-- Brief --
When you reach the line containing "## How to install from therepoclub" in the entries below, begin reproducing lines exactly, and stop once the line containing "pacman -S *therepoclub/code-features*" is done.

BEGIN Exercise data

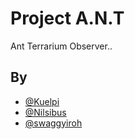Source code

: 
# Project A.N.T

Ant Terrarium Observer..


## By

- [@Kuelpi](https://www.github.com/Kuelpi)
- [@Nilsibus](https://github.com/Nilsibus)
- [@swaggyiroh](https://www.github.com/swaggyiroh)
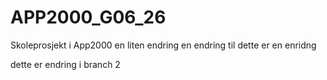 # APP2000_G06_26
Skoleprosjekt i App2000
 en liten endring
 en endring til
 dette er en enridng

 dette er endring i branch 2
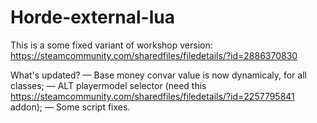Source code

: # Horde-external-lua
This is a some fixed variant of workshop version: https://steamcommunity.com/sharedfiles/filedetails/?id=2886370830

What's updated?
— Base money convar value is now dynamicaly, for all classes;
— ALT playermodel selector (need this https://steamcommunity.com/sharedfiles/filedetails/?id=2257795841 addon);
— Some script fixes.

END Exercise data
BEGIN Exercise data

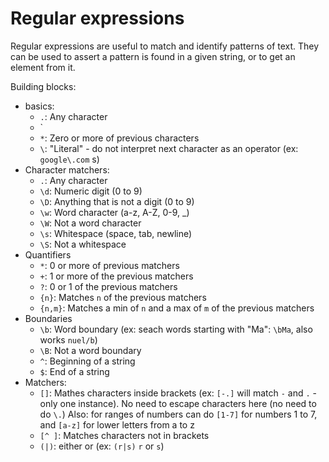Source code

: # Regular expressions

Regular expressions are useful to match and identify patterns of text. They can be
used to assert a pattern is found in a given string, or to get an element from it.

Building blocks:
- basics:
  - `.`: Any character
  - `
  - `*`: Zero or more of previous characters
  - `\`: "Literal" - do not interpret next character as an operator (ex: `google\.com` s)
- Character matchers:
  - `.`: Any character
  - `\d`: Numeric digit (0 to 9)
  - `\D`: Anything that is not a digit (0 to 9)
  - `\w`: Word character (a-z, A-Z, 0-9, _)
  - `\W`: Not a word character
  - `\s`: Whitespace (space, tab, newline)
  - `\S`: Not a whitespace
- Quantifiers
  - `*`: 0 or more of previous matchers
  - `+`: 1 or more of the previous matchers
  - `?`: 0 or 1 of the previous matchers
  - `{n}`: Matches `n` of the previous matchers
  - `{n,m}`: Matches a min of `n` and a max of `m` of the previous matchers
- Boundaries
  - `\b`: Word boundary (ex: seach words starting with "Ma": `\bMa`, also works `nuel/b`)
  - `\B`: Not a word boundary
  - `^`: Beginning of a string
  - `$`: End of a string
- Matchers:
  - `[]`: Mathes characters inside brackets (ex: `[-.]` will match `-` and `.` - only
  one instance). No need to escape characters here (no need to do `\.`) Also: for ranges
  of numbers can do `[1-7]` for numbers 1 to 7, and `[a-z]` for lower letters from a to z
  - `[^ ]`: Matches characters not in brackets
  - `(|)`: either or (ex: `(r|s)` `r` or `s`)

END Exercise data
BEGIN Exercise data

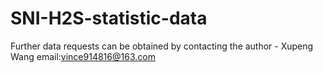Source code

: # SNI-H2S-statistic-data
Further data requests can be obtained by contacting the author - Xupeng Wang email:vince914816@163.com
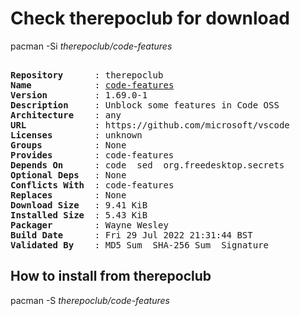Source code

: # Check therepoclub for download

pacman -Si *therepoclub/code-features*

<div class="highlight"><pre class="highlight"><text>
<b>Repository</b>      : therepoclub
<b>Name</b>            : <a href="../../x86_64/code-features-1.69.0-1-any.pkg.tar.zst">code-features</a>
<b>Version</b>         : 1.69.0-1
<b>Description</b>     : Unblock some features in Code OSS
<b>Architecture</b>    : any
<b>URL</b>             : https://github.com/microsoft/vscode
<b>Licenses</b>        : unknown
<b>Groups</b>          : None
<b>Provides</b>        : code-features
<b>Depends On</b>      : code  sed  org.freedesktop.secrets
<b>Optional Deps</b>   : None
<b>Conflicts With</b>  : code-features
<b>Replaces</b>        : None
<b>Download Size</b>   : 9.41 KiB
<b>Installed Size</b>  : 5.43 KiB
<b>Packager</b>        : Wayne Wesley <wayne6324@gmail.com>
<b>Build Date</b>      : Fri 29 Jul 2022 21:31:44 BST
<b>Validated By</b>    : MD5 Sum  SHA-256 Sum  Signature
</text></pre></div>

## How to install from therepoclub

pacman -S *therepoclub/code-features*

END Exercise data

-- Written response --
## How to install from therepoclub

pacman -S *therepoclub/code-features*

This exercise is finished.